Trissolcus japonicus!!!! (Samurai wasp)
It was the first parasitoid I ever found and what led me down the rabbit hole. I just thought she was the cutest little gal ever…and they introduced me to the concept of classical biological control—importing a natural enemy to combat an invasive species. As this fellas name would suggest, it’s native to Japan (and China and South Korea), but it’s currently established in the U.S. including where I live (Texas.) Let me tell you why that’s a good thing.
T. japonicus parasitizes brown marmorated stink bug eggs, another species from Asia which is highly invasive and devastates crops and forests here. T. japonicus also, like many parasites and parasitoids, has a strong preference for its host! It doesn’t really attack native species that much.
Importing little parasites and parasitoids is actually a highly successful pest control strategy. There are of course a lot of high profile instances of “biological pest control gone wrong”, like that idiot that brought Cane Toads into Australia thinking they would eat locusts. But that guy did NO experiments to see if they even LIKE locusts (they don’t.) And he was using a PREDATOR (which usually doesn’t coevolve with a specific species and eats whatever it can gets its hands on.) So Cane Toads were brought to a place where they have no natural enemies and they bred like crazy eating every native bug in sight. And Australia is a worse place for it.
But when biological pest control is done by researchers who know what they are doing, it’s pretty damn successful. Its been used to combat so many devastating invasives in the U.S. (Cottony Cushion Scale, Spongey Moth, etc…) But the success stories don’t make headlines as often.
Funny story, T. japonicus actually wasn’t imported here on purpose.
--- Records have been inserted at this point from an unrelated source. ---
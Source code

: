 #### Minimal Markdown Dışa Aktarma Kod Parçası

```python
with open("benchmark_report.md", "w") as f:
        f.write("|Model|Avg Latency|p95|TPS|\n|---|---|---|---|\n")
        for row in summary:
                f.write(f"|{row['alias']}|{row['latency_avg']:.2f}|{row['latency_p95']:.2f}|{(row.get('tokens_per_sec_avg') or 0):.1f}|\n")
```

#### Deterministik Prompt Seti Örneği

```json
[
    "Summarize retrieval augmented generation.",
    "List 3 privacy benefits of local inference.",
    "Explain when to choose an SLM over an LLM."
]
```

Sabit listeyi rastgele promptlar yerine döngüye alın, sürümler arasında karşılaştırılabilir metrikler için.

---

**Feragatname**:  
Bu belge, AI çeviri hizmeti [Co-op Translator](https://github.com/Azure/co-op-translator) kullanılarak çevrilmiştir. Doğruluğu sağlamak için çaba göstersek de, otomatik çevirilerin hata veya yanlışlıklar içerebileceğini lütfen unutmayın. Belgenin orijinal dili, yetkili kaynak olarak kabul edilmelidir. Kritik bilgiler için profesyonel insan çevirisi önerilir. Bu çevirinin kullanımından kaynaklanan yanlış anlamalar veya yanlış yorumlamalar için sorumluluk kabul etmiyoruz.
People in the U.S. were doing research on this little wasp to see if it was a good candidate for classical biological control (make sure it doesn’t parasitize anything native.) It was looking promising…but then wild populations of it were found here. Turns out they ended up getting into the U.S. somehow years prior to the research. But they’ve been doing pretty well and don’t really go after natives so it all shook out I guess.